→ **WHAT IS EXPECTED**:
Look through the lines below and extract any with the word "using".

[RECORDS SHOWN — start]

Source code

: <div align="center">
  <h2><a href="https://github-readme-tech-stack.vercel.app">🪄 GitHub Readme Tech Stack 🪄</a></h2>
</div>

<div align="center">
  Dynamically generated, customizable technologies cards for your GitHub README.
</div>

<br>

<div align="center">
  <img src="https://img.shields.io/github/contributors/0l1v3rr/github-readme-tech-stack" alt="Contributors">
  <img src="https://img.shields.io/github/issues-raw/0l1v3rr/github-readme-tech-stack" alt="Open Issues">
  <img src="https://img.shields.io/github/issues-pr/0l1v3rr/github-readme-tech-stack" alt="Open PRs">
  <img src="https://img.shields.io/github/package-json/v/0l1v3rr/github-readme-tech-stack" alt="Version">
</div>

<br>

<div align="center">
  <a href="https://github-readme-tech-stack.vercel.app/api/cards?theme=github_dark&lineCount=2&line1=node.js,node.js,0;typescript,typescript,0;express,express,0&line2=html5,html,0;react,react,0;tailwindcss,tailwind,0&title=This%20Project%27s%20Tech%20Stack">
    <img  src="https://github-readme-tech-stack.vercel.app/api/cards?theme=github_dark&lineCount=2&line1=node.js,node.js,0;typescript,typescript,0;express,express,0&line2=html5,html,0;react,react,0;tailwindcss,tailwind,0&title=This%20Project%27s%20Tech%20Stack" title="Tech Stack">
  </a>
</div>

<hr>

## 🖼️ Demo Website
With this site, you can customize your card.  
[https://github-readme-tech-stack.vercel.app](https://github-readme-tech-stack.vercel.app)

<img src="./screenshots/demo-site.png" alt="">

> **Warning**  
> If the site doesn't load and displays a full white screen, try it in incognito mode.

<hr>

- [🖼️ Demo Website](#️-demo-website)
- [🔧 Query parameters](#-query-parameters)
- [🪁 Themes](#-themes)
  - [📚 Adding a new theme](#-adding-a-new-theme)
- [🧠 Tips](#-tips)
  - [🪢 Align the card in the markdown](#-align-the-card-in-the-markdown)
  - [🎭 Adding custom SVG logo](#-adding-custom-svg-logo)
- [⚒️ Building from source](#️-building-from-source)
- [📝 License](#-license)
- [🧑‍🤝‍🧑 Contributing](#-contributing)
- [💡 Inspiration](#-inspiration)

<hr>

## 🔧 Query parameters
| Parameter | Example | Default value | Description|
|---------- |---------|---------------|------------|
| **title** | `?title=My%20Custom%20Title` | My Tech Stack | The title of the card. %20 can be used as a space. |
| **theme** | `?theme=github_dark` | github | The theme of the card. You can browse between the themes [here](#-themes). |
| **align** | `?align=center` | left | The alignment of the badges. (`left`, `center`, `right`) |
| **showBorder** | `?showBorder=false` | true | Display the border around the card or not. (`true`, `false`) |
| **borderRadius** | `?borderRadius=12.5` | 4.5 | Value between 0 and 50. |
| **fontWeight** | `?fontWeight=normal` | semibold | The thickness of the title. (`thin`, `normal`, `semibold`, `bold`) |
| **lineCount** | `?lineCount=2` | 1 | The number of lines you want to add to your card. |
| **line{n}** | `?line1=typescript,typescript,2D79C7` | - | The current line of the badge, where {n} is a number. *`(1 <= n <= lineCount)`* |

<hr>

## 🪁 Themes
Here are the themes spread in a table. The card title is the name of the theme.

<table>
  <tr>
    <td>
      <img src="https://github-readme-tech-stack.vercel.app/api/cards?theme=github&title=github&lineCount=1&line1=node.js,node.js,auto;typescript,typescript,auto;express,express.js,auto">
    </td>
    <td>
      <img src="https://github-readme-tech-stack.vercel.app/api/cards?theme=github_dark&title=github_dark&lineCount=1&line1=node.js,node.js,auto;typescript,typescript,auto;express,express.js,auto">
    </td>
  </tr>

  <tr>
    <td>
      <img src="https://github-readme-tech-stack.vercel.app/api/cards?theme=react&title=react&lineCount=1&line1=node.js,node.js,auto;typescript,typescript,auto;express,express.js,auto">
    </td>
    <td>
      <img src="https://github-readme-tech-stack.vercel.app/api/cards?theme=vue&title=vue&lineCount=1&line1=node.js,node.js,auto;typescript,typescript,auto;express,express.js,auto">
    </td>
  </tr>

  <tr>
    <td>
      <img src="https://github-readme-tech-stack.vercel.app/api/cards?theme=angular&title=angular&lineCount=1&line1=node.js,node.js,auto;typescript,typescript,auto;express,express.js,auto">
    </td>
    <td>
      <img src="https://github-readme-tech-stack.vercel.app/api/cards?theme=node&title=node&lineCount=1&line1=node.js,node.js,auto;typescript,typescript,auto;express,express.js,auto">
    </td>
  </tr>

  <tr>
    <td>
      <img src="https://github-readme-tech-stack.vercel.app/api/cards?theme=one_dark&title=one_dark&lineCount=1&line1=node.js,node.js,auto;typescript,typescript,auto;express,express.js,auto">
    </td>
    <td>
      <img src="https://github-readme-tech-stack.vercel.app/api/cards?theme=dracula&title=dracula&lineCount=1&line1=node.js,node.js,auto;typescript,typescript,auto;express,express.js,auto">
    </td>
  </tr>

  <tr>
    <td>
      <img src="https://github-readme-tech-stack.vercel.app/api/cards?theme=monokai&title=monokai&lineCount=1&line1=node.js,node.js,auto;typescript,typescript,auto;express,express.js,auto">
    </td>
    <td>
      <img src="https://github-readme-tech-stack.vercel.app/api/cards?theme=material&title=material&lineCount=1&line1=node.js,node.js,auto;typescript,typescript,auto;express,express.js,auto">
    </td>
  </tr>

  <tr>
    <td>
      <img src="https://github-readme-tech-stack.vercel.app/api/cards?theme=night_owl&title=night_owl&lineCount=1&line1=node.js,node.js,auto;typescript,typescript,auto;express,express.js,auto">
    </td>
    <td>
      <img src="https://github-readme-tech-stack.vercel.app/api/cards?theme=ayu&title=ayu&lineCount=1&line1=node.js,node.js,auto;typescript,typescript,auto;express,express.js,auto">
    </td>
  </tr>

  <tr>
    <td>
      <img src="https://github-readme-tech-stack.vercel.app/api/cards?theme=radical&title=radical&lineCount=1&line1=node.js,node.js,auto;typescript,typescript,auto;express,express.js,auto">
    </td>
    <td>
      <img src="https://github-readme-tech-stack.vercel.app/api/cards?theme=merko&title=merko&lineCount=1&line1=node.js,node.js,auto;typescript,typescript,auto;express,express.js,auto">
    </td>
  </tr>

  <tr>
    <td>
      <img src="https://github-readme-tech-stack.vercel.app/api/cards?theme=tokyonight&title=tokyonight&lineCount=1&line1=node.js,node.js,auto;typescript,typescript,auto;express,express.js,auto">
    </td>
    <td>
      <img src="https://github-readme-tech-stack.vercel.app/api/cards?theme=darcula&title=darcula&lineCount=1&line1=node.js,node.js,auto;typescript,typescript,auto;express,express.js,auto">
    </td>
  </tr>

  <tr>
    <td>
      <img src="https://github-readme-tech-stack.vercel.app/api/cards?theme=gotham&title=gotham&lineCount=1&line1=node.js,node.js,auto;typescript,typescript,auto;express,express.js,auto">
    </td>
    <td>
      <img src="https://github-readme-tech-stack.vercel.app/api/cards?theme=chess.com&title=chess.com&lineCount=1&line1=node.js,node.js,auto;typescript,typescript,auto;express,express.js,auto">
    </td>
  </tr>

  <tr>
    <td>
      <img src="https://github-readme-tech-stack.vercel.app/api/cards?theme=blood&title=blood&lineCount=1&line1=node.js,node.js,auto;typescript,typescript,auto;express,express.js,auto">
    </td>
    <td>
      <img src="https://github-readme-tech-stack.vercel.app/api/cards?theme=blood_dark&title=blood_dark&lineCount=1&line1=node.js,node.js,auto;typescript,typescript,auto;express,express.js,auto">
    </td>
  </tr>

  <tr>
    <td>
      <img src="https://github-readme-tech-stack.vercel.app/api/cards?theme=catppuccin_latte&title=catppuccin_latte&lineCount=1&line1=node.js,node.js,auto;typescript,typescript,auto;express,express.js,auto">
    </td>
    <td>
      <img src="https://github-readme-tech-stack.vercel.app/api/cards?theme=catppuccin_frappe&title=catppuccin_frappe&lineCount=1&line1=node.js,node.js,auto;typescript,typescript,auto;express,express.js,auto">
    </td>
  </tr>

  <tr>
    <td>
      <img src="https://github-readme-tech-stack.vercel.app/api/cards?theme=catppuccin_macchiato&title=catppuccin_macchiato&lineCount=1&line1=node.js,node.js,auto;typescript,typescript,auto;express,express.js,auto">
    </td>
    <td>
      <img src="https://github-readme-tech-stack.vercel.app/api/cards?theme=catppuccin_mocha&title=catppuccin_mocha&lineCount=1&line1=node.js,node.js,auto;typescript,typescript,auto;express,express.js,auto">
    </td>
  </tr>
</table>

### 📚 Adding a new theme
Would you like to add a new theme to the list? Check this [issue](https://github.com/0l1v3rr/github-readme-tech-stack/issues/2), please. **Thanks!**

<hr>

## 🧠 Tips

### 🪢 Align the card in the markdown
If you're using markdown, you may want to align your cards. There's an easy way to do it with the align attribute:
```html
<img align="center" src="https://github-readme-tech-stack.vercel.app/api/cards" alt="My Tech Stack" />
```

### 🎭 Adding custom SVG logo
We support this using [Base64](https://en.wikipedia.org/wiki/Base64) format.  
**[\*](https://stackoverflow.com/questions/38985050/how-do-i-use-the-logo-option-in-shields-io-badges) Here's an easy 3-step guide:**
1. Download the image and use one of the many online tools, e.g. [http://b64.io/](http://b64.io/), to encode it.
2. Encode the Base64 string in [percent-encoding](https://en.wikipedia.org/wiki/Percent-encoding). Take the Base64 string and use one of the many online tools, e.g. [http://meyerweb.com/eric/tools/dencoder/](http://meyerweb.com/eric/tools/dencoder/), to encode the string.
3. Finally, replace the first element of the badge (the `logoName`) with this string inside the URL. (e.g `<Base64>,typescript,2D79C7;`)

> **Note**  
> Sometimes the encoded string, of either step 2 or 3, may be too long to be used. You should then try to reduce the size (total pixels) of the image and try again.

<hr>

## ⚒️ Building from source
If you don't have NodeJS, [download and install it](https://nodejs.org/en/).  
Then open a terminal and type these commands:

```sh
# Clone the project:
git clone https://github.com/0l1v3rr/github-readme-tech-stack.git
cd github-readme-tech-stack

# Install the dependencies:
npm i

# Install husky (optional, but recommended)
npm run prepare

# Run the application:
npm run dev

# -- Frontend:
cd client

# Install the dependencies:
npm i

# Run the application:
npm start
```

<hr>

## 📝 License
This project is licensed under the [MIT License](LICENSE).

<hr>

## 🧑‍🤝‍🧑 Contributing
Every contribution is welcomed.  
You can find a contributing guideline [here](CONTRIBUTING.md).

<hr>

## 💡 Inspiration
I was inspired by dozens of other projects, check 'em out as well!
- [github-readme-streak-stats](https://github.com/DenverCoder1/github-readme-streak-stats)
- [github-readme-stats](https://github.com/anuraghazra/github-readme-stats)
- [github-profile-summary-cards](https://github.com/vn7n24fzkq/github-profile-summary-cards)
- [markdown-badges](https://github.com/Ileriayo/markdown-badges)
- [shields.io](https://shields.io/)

[RECORDS SHOWN — finish]

→ **ANSWER TO THIS TASK**:
If you're using markdown, you may want to align your cards. There's an easy way to do it with the align attribute:
We support this using [Base64](https://en.wikipedia.org/wiki/Base64) format.  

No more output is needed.